Authors: Michael Karpovage
Tags: #Mystery, #Thrillers & Suspense, #Literature & Fiction, #Suspense, #Thriller & Suspense
For the next twenty agonizing seconds all Rae could hear was Makowa’s throes of agony until finally his cries became a whimper. She stole a glance back from around the corner and saw Makowa’s head bow down on his chest, his light beams shining on a pool of blood at his feet. Rousseau and George were busy trying to dismantle the body from the booby trap in order to get by. Nero barked orders at them to hurry up.
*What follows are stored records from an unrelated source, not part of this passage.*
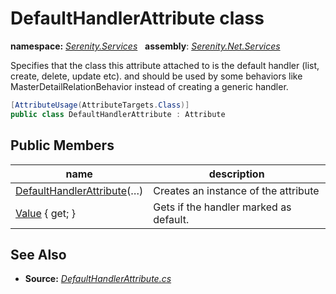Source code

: # DefaultHandlerAttribute class
**namespace:** *[Serenity.Services](../README.md#serenity.services-namespace)*   **assembly**: *[Serenity.Net.Services](../README.md)*

Specifies that the class this attribute attached to is the default handler (list, create, delete, update etc). and should be used by some behaviors like MasterDetailRelationBehavior instead of creating a generic handler.

```csharp
[AttributeUsage(AttributeTargets.Class)]
public class DefaultHandlerAttribute : Attribute
```

## Public Members

| name | description |
| --- | --- |
| [DefaultHandlerAttribute](DefaultHandlerAttribute/DefaultHandlerAttribute.md)(…) | Creates an instance of the attribute |
| [Value](DefaultHandlerAttribute/Value.md) { get; } | Gets if the handler marked as default. |

## See Also

* **Source:** *[DefaultHandlerAttribute.cs](https://github.com/serenity-is/Serenity/blob/master/src/Serenity.Net.Services/RequestHandlers/Handler/DefaultHandlerAttribute.cs)*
After an unwitting escape, Rae was happy to be alive and armed once again. But she also realized she was stuck ahead of Nero’s group and had no chance of getting back topside. She flicked her helmet lights back on and turned down the unknown passageway.
To her dismay, she almost stepped into a deep hole. Steadying herself against the walls, her helmet beams revealed a wide shaft about fifty-foot deep with a corn-fiber knotted rope ladder leading the way down. She had no choice but to go in and to make it fast before her would-be killers overtook her. Hoping the ancient rope ladder still had enough strength left she grabbed a knotted rung and stepped into the abyss.
Same time. Bunker A0101. Sub-level six. Toilet room.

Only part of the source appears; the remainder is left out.